Lockwood de Forest (1850-1932)

Lockwood de Forest was one of the Associated Artists group, led by Louis Comfort Tiffany, who were brought into the Clemens home in 1881 to “revamp” the decoration, as Samuel Clemens described their task. De Forest was a painter and designer with a particular interest in Indian art and design. The painter Frederic Church was a mentor to de Forest during his European travels in the 1860s, and he later set up a studio in New York. After he joined Tiffany and designer Candace Wheeler in the Associated Artists firm de Forest traveled to India with his wife, Meta Kemble, on their honeymoon.
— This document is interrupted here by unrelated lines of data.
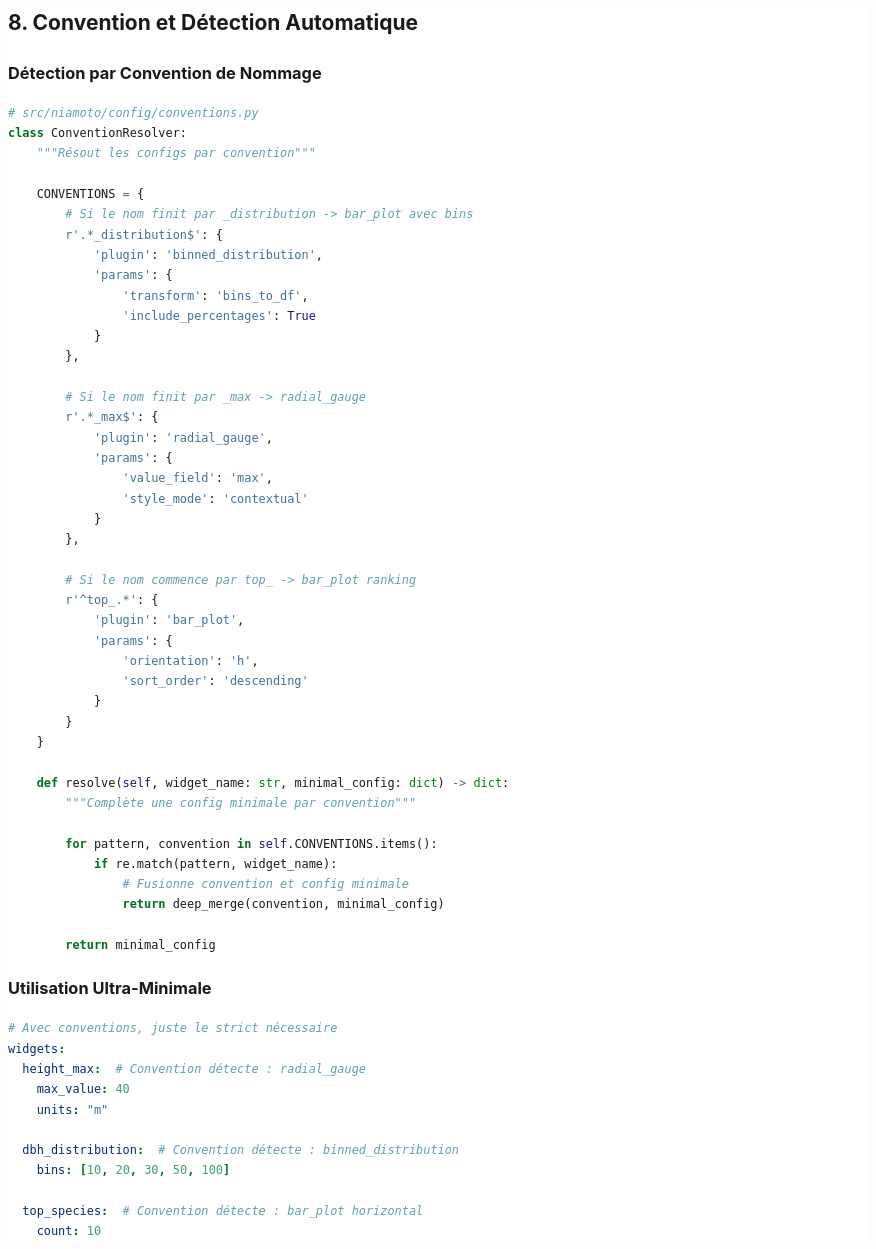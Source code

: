 ## 8. Convention et Détection Automatique

### Détection par Convention de Nommage
```python
# src/niamoto/config/conventions.py
class ConventionResolver:
    """Résout les configs par convention"""

    CONVENTIONS = {
        # Si le nom finit par _distribution -> bar_plot avec bins
        r'.*_distribution$': {
            'plugin': 'binned_distribution',
            'params': {
                'transform': 'bins_to_df',
                'include_percentages': True
            }
        },

        # Si le nom finit par _max -> radial_gauge
        r'.*_max$': {
            'plugin': 'radial_gauge',
            'params': {
                'value_field': 'max',
                'style_mode': 'contextual'
            }
        },

        # Si le nom commence par top_ -> bar_plot ranking
        r'^top_.*': {
            'plugin': 'bar_plot',
            'params': {
                'orientation': 'h',
                'sort_order': 'descending'
            }
        }
    }

    def resolve(self, widget_name: str, minimal_config: dict) -> dict:
        """Complète une config minimale par convention"""

        for pattern, convention in self.CONVENTIONS.items():
            if re.match(pattern, widget_name):
                # Fusionne convention et config minimale
                return deep_merge(convention, minimal_config)

        return minimal_config
```

### Utilisation Ultra-Minimale
```yaml
# Avec conventions, juste le strict nécessaire
widgets:
  height_max:  # Convention détecte : radial_gauge
    max_value: 40
    units: "m"

  dbh_distribution:  # Convention détecte : binned_distribution
    bins: [10, 20, 30, 50, 100]

  top_species:  # Convention détecte : bar_plot horizontal
    count: 10
```
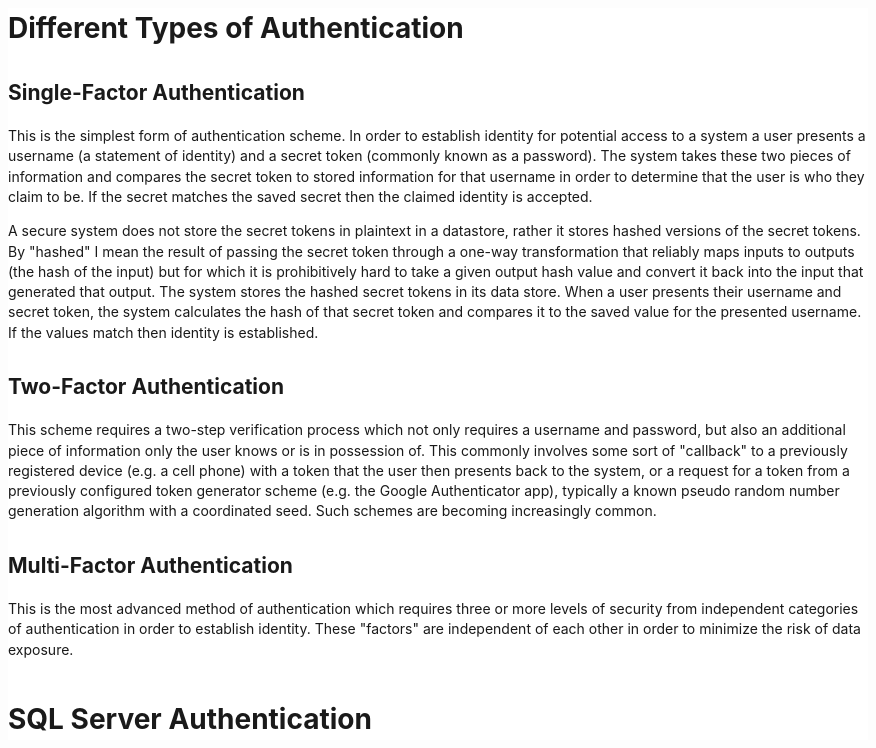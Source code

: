 # Different Types of Authentication

## Single-Factor Authentication

This is the simplest form of authentication scheme.  In order to establish identity for potential access to a system a
user presents a username (a statement of identity) and a secret token (commonly known as a password).  The system takes
these two pieces of information and compares the secret token to stored information for that username in order to
determine that the user is who they claim to be.  If the secret matches the saved secret then the claimed identity is
accepted.

A secure system does not store the secret tokens in plaintext in a datastore, rather it stores hashed versions of the
secret tokens.  By "hashed" I mean the result of passing the secret token through a one-way transformation that reliably
maps inputs to outputs (the hash of the input) but for which it is prohibitively hard to take a given output hash value
and convert it back into the input that generated that output.  The system stores the hashed secret tokens in its data
store.  When a user presents their username and secret token, the system calculates the hash of that secret token and
compares it to the saved value for the presented username.  If the values match then identity is established.

## Two-Factor Authentication

This scheme requires a two-step verification process which not only requires a username and password, but also an
additional piece of information only the user knows or is in possession of.  This commonly involves some sort of
"callback" to a previously registered device (e.g. a cell phone) with a token that the user then presents back to the
system, or a request for a token from a previously configured token generator scheme (e.g. the Google Authenticator
app), typically a known pseudo random number generation algorithm with a coordinated seed.  Such schemes are becoming
increasingly common.

## Multi-Factor Authentication

This is the most advanced method of authentication which requires three or more levels of security from independent
categories of authentication in order to establish identity.  These "factors" are independent of each other in order to
minimize the risk of data exposure.

# SQL Server Authentication
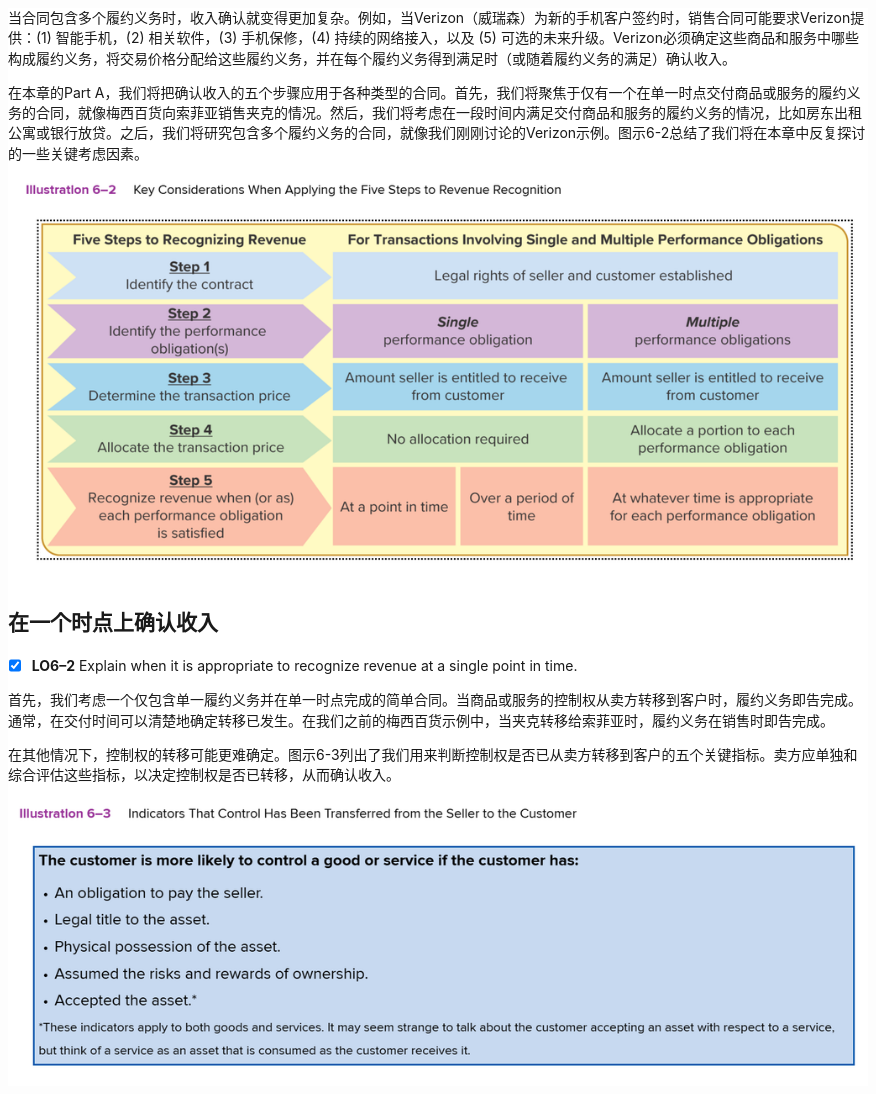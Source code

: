 当合同包含多个履约义务时，收入确认就变得更加复杂。例如，当Verizon（威瑞森）为新的手机客户签约时，销售合同可能要求Verizon提供：(1) 智能手机，(2) 相关软件，(3) 手机保修，(4) 持续的网络接入，以及 (5) 可选的未来升级。Verizon必须确定这些商品和服务中哪些构成履约义务，将交易价格分配给这些履约义务，并在每个履约义务得到满足时（或随着履约义务的满足）确认收入。

在本章的Part A，我们将把确认收入的五个步骤应用于各种类型的合同。首先，我们将聚焦于仅有一个在单一时点交付商品或服务的履约义务的合同，就像梅西百货向索菲亚销售夹克的情况。然后，我们将考虑在一段时间内满足交付商品和服务的履约义务的情况，比如房东出租公寓或银行放贷。之后，我们将研究包含多个履约义务的合同，就像我们刚刚讨论的Verizon示例。图示6-2总结了我们将在本章中反复探讨的一些关键考虑因素。

![image-20250314180033908](md-images/image-20250314180033908.png)

## 在一个时点上确认收入

- [x] **LO6–2** Explain when it is appropriate to recognize revenue at a single point in time.

首先，我们考虑一个仅包含单一履约义务并在单一时点完成的简单合同。当商品或服务的控制权从卖方转移到客户时，履约义务即告完成。通常，在交付时间可以清楚地确定转移已发生。在我们之前的梅西百货示例中，当夹克转移给索菲亚时，履约义务在销售时即告完成。

在其他情况下，控制权的转移可能更难确定。图示6-3列出了我们用来判断控制权是否已从卖方转移到客户的五个关键指标。卖方应单独和综合评估这些指标，以决定控制权是否已转移，从而确认收入。

![image-20250314180503147](md-images/image-20250314180503147.png)
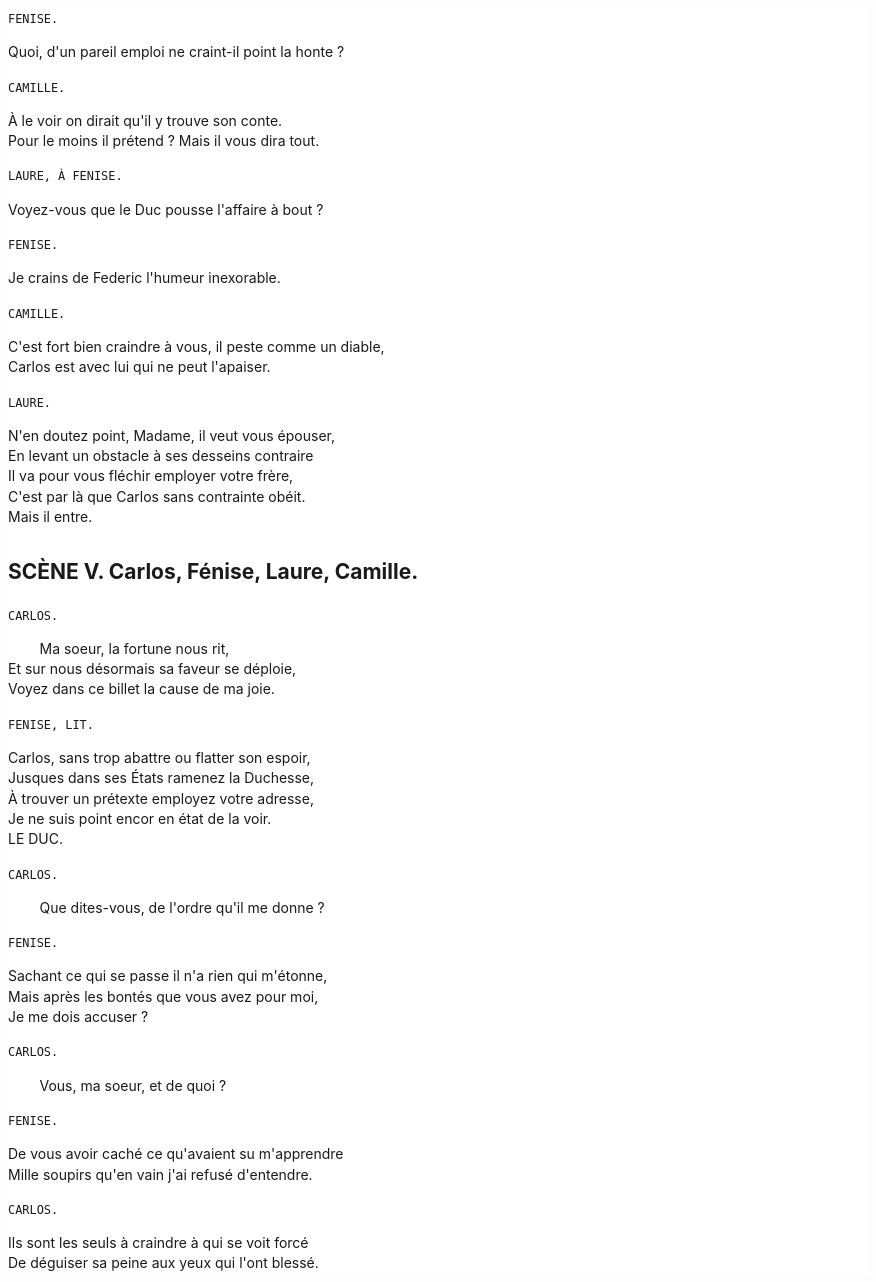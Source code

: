     FENISE.
Quoi, d'un pareil emploi ne craint-il point la honte ?  

    CAMILLE.
À le voir on dirait qu'il y trouve son conte.  
Pour le moins il prétend ? Mais il vous dira tout.  

    LAURE, À FENISE.
Voyez-vous que le Duc pousse l'affaire à bout ?  

    FENISE.
Je crains de Federic l'humeur inexorable.  

    CAMILLE.
C'est fort bien craindre à vous, il peste comme un diable,  
Carlos est avec lui qui ne peut l'apaiser.  

    LAURE.
N'en doutez point, Madame, il veut vous épouser,  
En levant un obstacle à ses desseins contraire  
Il va pour vous fléchir employer votre frère,  
C'est par là que Carlos sans contrainte obéit.  
Mais il entre.  


## SCÈNE V. Carlos, Fénise, Laure, Camille.

    CARLOS.
        Ma soeur, la fortune nous rit,  
Et sur nous désormais sa faveur se déploie,  
Voyez dans ce billet la cause de ma joie.  

    FENISE, LIT.
Carlos, sans trop abattre ou flatter son espoir,  
Jusques dans ses États ramenez la Duchesse,  
À trouver un prétexte employez votre adresse,  
Je ne suis point encor en état de la voir.  
LE DUC.  

    CARLOS.
        Que dites-vous, de l'ordre qu'il me donne ?  

    FENISE.
Sachant ce qui se passe il n'a rien qui m'étonne,  
Mais après les bontés que vous avez pour moi,  
Je me dois accuser ?  

    CARLOS.
        Vous, ma soeur, et de quoi ?  

    FENISE.
De vous avoir caché ce qu'avaient su m'apprendre  
Mille soupirs qu'en vain j'ai refusé d'entendre.  

    CARLOS.
Ils sont les seuls à craindre à qui se voit forcé  
De déguiser sa peine aux yeux qui l'ont blessé.  
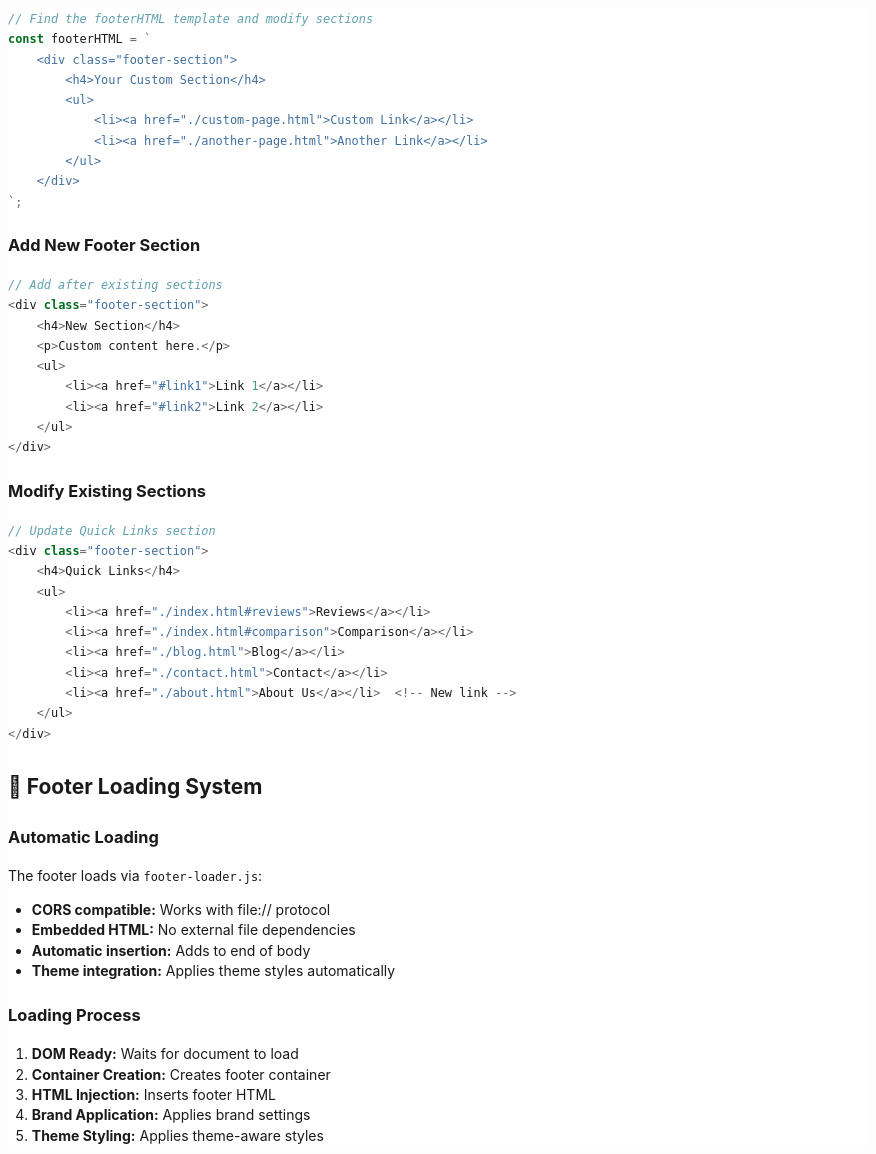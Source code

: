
 ```javascript
// Find the footerHTML template and modify sections
const footerHTML = `
    <div class="footer-section">
        <h4>Your Custom Section</h4>
        <ul>
            <li><a href="./custom-page.html">Custom Link</a></li>
            <li><a href="./another-page.html">Another Link</a></li>
        </ul>
    </div>
`;
```

### Add New Footer Section
```javascript
// Add after existing sections
<div class="footer-section">
    <h4>New Section</h4>
    <p>Custom content here.</p>
    <ul>
        <li><a href="#link1">Link 1</a></li>
        <li><a href="#link2">Link 2</a></li>
    </ul>
</div>
```

### Modify Existing Sections
```javascript
// Update Quick Links section
<div class="footer-section">
    <h4>Quick Links</h4>
    <ul>
        <li><a href="./index.html#reviews">Reviews</a></li>
        <li><a href="./index.html#comparison">Comparison</a></li>
        <li><a href="./blog.html">Blog</a></li>
        <li><a href="./contact.html">Contact</a></li>
        <li><a href="./about.html">About Us</a></li>  <!-- New link -->
    </ul>
</div>
```

## 🎯 Footer Loading System

### Automatic Loading
The footer loads via `footer-loader.js`:
- **CORS compatible:** Works with file:// protocol
- **Embedded HTML:** No external file dependencies
- **Automatic insertion:** Adds to end of body
- **Theme integration:** Applies theme styles automatically

### Loading Process
1. **DOM Ready:** Waits for document to load
2. **Container Creation:** Creates footer container
3. **HTML Injection:** Inserts footer HTML
4. **Brand Application:** Applies brand settings
5. **Theme Styling:** Applies theme-aware styles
“When I reached Ahmedabad [in the current state of Gujarat] … and saw street after street of carved houses and the many beautiful mosques of yellow sandstone, also elaborately carved, with their wonderful tracery windows, I made up my mind to have copies made of some of them no matter what difficulties I had to meet,” he wrote. De Forest ended up spending two years in India, ultimately setting up a teak carving and brass metalwork company in Ahmedabad, a city in eastern India in the state of Gujarat. This company supplied many prominent homes with décor and furniture, including Olana, the mountaintop mansion of the artist Church, and the New York home of the industrialist Andrew Carnegie.

At the Mark Twain House, de Forest’s firm created the pierced brass sheets around the fireplace in the front hall and another in the drawing room. Of the first fireplace, Clemens suggested in a letter “to paint the white marble (which immediately surrounds the hall fireplace) the same strong red of the hall walls, & then cover it with Mr. de Forest’s thin arabesque cut brass sheets, which will let the red show through.” And so it appears today.